Data extracted from a collection:
..........

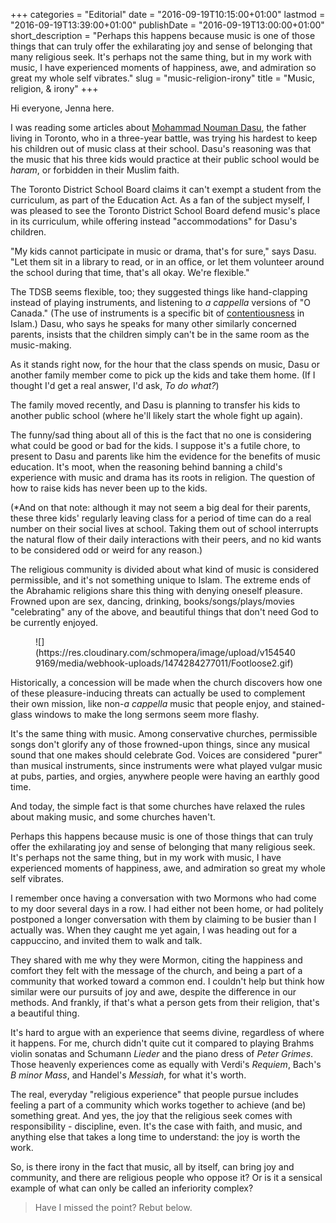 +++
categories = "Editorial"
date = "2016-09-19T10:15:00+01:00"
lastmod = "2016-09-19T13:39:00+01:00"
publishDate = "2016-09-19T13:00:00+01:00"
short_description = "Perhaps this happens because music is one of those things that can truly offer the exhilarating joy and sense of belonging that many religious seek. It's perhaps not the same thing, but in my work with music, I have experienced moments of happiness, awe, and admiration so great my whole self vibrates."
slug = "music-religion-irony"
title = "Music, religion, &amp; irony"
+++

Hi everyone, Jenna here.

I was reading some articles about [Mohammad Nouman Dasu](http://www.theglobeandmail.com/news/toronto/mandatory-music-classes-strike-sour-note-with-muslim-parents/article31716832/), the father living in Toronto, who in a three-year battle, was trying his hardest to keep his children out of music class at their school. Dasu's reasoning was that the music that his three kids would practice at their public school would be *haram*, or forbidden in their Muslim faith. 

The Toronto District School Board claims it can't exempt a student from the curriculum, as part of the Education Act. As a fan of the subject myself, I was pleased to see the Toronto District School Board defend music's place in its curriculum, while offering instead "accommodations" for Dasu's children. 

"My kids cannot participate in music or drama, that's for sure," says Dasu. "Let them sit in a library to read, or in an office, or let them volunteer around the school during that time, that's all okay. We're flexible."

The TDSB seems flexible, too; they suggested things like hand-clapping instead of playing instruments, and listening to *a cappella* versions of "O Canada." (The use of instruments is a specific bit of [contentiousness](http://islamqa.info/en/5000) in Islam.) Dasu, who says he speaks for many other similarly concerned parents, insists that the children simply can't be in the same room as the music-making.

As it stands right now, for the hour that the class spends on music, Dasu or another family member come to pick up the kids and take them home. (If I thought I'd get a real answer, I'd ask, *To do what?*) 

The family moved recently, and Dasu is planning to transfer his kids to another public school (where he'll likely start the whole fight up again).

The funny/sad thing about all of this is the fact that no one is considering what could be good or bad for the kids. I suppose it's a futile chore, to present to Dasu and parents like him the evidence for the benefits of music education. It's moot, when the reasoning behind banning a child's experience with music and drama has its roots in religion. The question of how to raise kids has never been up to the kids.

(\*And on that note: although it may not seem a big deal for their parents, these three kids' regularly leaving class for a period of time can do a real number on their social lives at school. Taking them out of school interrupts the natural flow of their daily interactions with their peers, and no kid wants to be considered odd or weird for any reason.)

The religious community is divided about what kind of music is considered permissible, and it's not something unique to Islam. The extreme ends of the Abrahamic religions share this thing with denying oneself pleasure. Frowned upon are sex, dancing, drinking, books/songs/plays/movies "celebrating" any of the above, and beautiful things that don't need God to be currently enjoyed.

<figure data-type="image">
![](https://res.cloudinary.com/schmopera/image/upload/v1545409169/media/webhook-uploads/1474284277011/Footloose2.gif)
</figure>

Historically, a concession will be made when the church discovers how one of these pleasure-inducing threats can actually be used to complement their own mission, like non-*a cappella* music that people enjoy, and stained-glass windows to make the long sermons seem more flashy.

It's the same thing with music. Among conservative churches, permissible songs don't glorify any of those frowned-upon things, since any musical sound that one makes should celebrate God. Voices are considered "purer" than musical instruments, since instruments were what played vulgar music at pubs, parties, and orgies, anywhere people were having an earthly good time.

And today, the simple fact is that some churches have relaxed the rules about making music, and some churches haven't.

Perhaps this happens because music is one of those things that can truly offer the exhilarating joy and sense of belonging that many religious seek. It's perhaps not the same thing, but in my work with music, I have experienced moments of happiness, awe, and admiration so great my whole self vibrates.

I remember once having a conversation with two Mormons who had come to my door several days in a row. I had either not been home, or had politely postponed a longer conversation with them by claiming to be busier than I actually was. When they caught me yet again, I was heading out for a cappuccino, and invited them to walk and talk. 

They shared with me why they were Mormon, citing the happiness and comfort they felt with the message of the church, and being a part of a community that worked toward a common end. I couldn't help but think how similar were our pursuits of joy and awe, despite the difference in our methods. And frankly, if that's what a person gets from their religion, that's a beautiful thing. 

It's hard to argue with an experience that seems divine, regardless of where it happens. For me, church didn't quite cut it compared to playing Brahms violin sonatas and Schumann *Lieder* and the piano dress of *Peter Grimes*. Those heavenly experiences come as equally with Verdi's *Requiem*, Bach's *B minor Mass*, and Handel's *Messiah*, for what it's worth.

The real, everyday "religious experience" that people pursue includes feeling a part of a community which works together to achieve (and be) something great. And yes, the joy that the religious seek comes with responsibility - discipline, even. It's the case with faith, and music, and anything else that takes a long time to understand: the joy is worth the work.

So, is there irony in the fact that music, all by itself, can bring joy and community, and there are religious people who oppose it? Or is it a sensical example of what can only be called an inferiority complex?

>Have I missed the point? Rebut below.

..........

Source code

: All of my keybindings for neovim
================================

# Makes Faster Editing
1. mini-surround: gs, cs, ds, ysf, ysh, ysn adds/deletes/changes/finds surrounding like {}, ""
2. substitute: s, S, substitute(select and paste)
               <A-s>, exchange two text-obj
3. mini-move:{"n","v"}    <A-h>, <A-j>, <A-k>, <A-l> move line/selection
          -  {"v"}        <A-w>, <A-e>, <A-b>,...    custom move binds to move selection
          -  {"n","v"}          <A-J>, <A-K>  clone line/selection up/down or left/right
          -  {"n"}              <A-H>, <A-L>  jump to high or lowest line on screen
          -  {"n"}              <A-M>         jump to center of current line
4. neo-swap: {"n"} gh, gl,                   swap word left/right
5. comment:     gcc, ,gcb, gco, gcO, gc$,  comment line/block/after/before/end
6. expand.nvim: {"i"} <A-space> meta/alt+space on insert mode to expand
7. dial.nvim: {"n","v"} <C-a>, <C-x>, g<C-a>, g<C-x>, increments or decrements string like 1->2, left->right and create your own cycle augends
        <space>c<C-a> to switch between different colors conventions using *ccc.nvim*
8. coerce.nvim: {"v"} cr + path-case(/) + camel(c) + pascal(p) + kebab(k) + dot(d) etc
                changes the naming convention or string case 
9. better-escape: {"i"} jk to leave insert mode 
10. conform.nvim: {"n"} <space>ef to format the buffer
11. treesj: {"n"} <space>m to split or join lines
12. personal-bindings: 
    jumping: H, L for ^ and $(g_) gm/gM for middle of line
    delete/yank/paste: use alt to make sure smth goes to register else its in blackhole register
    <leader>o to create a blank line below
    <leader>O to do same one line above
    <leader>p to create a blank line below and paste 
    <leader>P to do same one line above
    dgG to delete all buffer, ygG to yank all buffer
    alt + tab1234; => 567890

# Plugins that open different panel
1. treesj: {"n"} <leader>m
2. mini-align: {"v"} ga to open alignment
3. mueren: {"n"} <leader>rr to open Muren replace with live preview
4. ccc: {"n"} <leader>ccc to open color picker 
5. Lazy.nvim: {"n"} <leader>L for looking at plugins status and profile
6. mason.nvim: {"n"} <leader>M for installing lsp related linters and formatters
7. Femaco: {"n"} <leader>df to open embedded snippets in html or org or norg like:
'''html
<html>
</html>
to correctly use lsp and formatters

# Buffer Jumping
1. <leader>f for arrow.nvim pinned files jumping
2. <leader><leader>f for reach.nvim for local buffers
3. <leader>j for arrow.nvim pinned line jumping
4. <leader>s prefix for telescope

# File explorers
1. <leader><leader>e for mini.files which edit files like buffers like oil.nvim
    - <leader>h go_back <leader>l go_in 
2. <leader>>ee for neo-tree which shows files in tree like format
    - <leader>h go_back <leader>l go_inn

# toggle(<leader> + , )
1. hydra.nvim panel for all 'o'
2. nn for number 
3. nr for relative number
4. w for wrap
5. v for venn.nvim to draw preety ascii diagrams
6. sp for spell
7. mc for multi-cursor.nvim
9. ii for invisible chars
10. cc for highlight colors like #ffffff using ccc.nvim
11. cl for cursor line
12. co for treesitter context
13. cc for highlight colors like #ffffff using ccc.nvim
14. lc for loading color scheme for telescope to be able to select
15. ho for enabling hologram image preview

..........

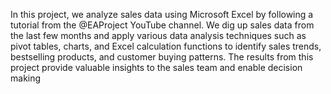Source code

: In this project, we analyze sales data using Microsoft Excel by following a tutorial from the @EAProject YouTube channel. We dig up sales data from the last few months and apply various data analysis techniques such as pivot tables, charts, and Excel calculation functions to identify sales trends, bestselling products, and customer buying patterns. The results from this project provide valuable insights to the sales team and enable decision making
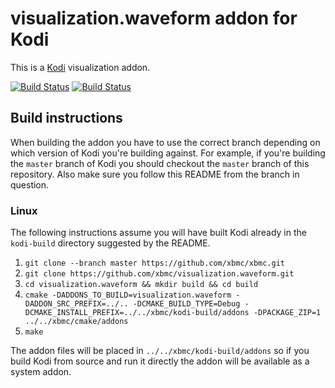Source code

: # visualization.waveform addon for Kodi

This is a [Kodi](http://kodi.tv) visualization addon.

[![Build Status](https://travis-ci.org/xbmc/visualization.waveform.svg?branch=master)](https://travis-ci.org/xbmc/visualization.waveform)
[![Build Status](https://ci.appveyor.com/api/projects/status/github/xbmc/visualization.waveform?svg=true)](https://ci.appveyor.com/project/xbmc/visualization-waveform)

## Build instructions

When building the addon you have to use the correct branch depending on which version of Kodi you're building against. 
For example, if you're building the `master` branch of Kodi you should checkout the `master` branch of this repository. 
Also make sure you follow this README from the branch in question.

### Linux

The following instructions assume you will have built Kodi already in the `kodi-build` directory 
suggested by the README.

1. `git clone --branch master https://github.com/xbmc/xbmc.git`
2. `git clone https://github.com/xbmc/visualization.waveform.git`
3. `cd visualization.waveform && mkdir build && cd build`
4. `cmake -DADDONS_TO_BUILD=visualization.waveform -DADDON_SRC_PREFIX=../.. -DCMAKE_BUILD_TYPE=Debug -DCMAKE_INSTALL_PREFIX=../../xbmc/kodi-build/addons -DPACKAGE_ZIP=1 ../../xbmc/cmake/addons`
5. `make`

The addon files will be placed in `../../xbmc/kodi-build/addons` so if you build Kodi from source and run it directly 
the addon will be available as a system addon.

..........

Exercise requirements: Wherever a line in the data above contains the word "home", copy that line.

Answer to this problem:
As it stands right now, for the hour that the class spends on music, Dasu or another family member come to pick up the kids and take them home. (If I thought I'd get a real answer, I'd ask, *To do what?*) 
I remember once having a conversation with two Mormons who had come to my door several days in a row. I had either not been home, or had politely postponed a longer conversation with them by claiming to be busier than I actually was. When they caught me yet again, I was heading out for a cappuccino, and invited them to walk and talk. 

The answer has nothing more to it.